▸ To do: How many lines within the records include the word "UnityEditor"? Only that number should be given.

Dataset entries:
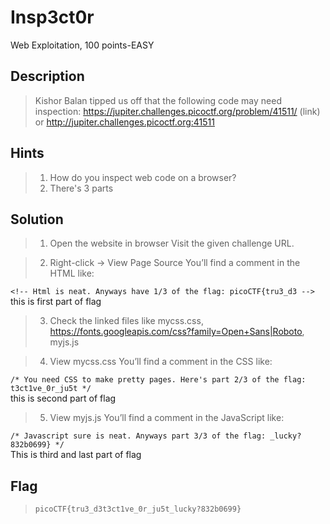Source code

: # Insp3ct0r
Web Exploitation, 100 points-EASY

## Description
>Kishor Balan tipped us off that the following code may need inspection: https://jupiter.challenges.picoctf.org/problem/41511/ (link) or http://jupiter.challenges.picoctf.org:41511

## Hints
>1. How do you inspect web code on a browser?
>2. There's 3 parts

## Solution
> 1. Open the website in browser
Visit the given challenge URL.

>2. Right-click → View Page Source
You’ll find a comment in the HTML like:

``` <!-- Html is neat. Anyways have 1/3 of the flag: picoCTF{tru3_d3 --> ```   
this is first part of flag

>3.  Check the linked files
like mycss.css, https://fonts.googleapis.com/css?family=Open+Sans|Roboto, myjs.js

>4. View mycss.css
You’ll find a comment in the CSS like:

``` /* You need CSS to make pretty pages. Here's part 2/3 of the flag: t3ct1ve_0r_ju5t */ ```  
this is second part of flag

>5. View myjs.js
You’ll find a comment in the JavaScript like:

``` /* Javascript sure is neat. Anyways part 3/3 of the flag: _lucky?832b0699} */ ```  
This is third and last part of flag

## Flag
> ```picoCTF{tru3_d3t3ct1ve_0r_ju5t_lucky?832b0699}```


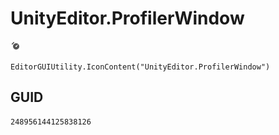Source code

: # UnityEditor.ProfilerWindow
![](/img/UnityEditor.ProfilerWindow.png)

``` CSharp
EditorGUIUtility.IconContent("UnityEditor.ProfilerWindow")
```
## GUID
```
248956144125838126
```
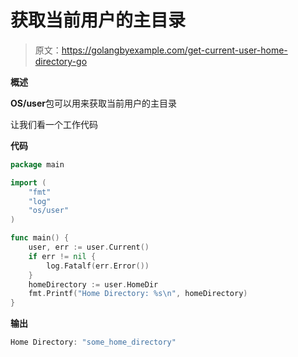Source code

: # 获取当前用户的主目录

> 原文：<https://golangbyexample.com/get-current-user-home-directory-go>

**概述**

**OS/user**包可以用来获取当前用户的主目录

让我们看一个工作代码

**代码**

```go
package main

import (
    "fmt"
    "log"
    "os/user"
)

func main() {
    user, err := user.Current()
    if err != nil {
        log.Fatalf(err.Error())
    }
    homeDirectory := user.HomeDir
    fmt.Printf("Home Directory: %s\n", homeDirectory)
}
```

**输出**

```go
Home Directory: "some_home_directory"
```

▸ Your solution: 3